近現代人物のエピソード、系譜・閨閥など、系図を交えて紹介。

山崎製パン創業・飯島家 家系図 (※転載禁止)

第36回 山崎製パン創業一族・飯島家、そして、ヤマザキの“華麗ぱん”(カレーパン) (07.3.9、3.18記)

日本一のパンメーカー


山崎製パン(ヤマザキ/山パン)のパンと言えば、 日常生活において、非常に身近な存在。

ふと、日頃何気なく食べている菓子パンを、改めてまじまじ眺めると、 やはり、「太陽マーク」とともに「ヤマザキ」という文字が目に飛び込んでくる。

それもそのはず、パンメーカー2位以下から10位までの売り上げを足しても、 ヤマザキの売り上げには、及ばないという断トツのトップメーカーである。


そのヤマザキが不二家を支援する。(第35回参照)

ヤマザキの強みは、本業のパン事業以外にも、 和菓子、餅、ケーキと、どれも断トツの首位で、 ケーキなどの洋菓子一つとっても、ヤマザキの730億円に対し、 不二家は270億円の売り上げである。
[もっとも、ヤマザキの主力は、ショートケーキ(パック入り)やロールケーキでしょうか。]


山崎製パンの創業沿革


かつて、ヤマザキは昭和37年、東証2部への株式上場後、 最新鋭の武蔵野工場建設への投資が、年間売上高にほぼ匹敵し、 過剰投資とみなされ、「資金難から倒産寸前」との噂が流れた。

株価は低落し、噂が噂を呼び、
「危機に追い込まれて山崎社長から飯島社長に交替した」

などという流言も、まことしやかに流れた。

しかし、何のことはない、元々、社長の名前は飯島である。

飯島藤十郎が創業者であり、社長であった。

山崎製パンの創業は、昭和23年。

体育教師だった藤十郎が、戦後、千葉県でパン事業を始めたが、 創業当時、別のパン事業にも関わっていたため、 飯島名義では、開業許可がおりなかったため山崎とした。

山崎」は、妹・裕代の嫁ぎ先の姓。
夫・山崎要太郎は藤十郎が若かりし頃修行した 中村屋新宿中村屋)時代の仲間だったが、 既に死別して、山崎裕代は二人の子どもを抱えて苦労していた。

山崎という社名をそのまま使い続けた理由の一つには、
中村屋創業者の相馬愛蔵・黒光夫妻が 元々、中村屋屋号のパン屋を譲り受けて業を興し、 そのまま屋号を変えず、これを守り育てた事に、倣ったものでもあるという。

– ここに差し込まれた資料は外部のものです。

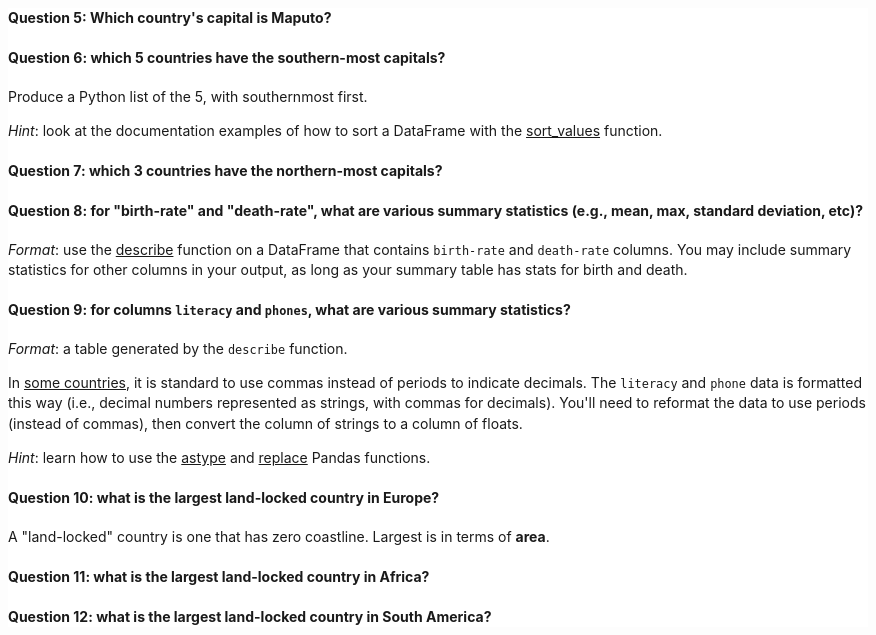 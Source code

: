 #### Question 5: Which country's capital is Maputo?

#### Question 6: which 5 countries have the southern-most capitals?

Produce a Python list of the 5, with southernmost first.

*Hint*: look at the documentation examples of how to sort a
 DataFrame with the
 [sort_values](https://pandas.pydata.org/pandas-docs/stable/generated/pandas.DataFrame.sort_values.html)
 function.

#### Question 7: which 3 countries have the northern-most capitals?

#### Question 8: for "birth-rate" and "death-rate", what are various summary statistics (e.g., mean, max, standard deviation, etc)?

*Format*: use the
 [describe](https://pandas.pydata.org/pandas-docs/stable/generated/pandas.DataFrame.describe.html)
 function on a DataFrame that contains `birth-rate` and `death-rate`
 columns.  You may include summary statistics for other columns in
 your output, as long as your summary table has stats for birth and
 death.

#### Question 9: for columns `literacy` and `phones`, what are various summary statistics?

*Format*: a table generated by the `describe` function.

In [some
 countries](https://en.wikipedia.org/wiki/Decimal_separator#Arabic_numerals),
 it is standard to use commas instead of periods to indicate decimals.
 The `literacy` and `phone` data is formatted this way (i.e., decimal
 numbers represented as strings, with commas for decimals).  You'll
 need to reformat the data to use periods (instead of commas), then
 convert the column of strings to a column of floats.

*Hint*: learn how to use the
 [astype](https://pandas.pydata.org/pandas-docs/stable/generated/pandas.DataFrame.astype.html)
 and
 [replace](https://pandas.pydata.org/pandas-docs/stable/generated/pandas.Series.str.replace.html)
 Pandas functions.

#### Question 10: what is the largest land-locked country in Europe?

A "land-locked" country is one that has zero coastline.  Largest is in terms of **area**.

#### Question 11: what is the largest land-locked country in Africa?

#### Question 12: what is the largest land-locked country in South America?
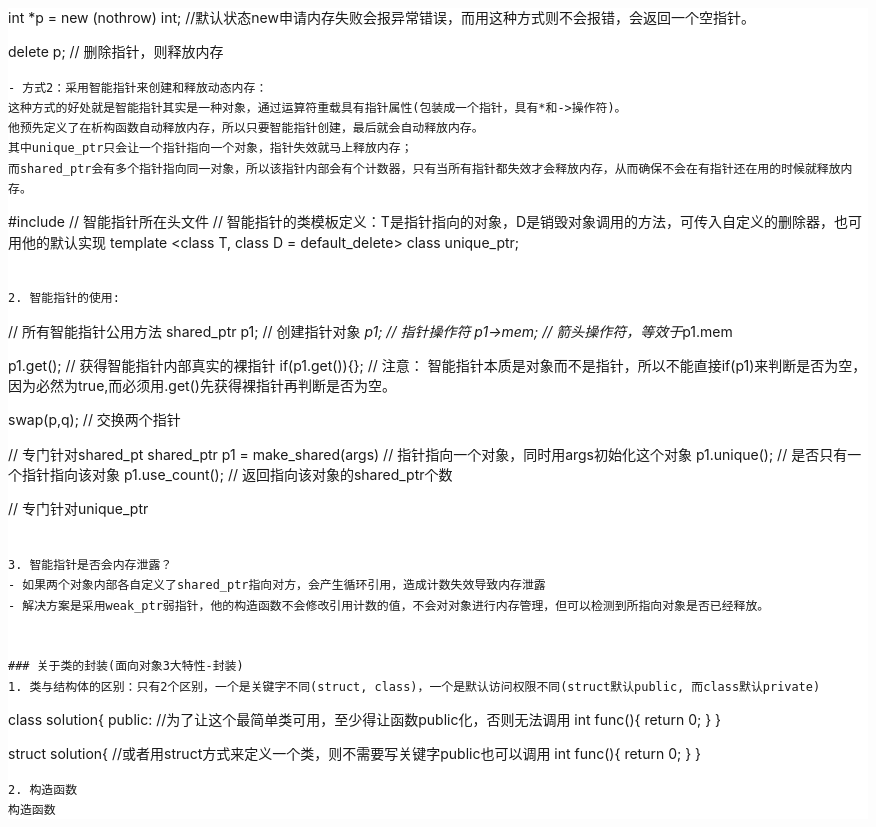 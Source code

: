 int *p = new (nothrow) int;  //默认状态new申请内存失败会报异常错误，而用这种方式则不会报错，会返回一个空指针。

delete p;   // 删除指针，则释放内存
```
- 方式2：采用智能指针来创建和释放动态内存：
这种方式的好处就是智能指针其实是一种对象，通过运算符重载具有指针属性(包装成一个指针，具有*和->操作符)。
他预先定义了在析构函数自动释放内存，所以只要智能指针创建，最后就会自动释放内存。
其中unique_ptr只会让一个指针指向一个对象，指针失效就马上释放内存；
而shared_ptr会有多个指针指向同一对象，所以该指针内部会有个计数器，只有当所有指针都失效才会释放内存，从而确保不会在有指针还在用的时候就释放内存。
```
#include<memory>     // 智能指针所在头文件
// 智能指针的类模板定义：T是指针指向的对象，D是销毁对象调用的方法，可传入自定义的删除器，也可用他的默认实现
template <class T, class D = default_delete<T>> class unique_ptr; 
```

2. 智能指针的使用: 
```
// 所有智能指针公用方法
shared_ptr<string> p1; // 创建指针对象
*p1;                   // 指针操作符
p1->mem;               // 箭头操作符，等效于*p1.mem

p1.get();              // 获得智能指针内部真实的裸指针
if(p1.get()){};        // 注意： 智能指针本质是对象而不是指针，所以不能直接if(p1)来判断是否为空，因为必然为true,而必须用.get()先获得裸指针再判断是否为空。        

swap(p,q);             // 交换两个指针

// 专门针对shared_pt
shared_ptr<T> p1 = make_shared<T>(args)  // 指针指向一个对象，同时用args初始化这个对象
p1.unique();                             // 是否只有一个指针指向该对象
p1.use_count();                          // 返回指向该对象的shared_ptr个数

// 专门针对unique_ptr

```

3. 智能指针是否会内存泄露？
- 如果两个对象内部各自定义了shared_ptr指向对方，会产生循环引用，造成计数失效导致内存泄露
- 解决方案是采用weak_ptr弱指针，他的构造函数不会修改引用计数的值，不会对对象进行内存管理，但可以检测到所指向对象是否已经释放。


### 关于类的封装(面向对象3大特性-封装)
1. 类与结构体的区别：只有2个区别，一个是关键字不同(struct, class)，一个是默认访问权限不同(struct默认public, 而class默认private)
```
class solution{
public:                 //为了让这个最简单类可用，至少得让函数public化，否则无法调用
    int func(){
        return 0;
    }
}

struct solution{       //或者用struct方式来定义一个类，则不需要写关键字public也可以调用
    int func(){
        return 0;
    }
}
```
2. 构造函数
构造函数
```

その後、藤十郎は妻・弟妹・一族、従業員とともに、 一丸となって会社を大きくして行った。


大阪進出と大ロシア


関東での地盤を固めたヤマザキは、 昭和40年代前半、関西侵攻?を開始した。

今から思うと、あの当時が、その時期に当たったのでしょうか。
まさに、大阪では新興勢力のイメージでした。

近所に、ヤマザキを扱うパン屋さんができ、 食パンの「みみ」のギザギザが、目新しく印象深かった。

また、「アメリカパン」と書かれていて、 外国人の女の子がパンを口にした写真(スージーちゃんマーク)が、 今までのパンとは違う、異国ムード漂うハイカラな雰囲気を醸し出していた。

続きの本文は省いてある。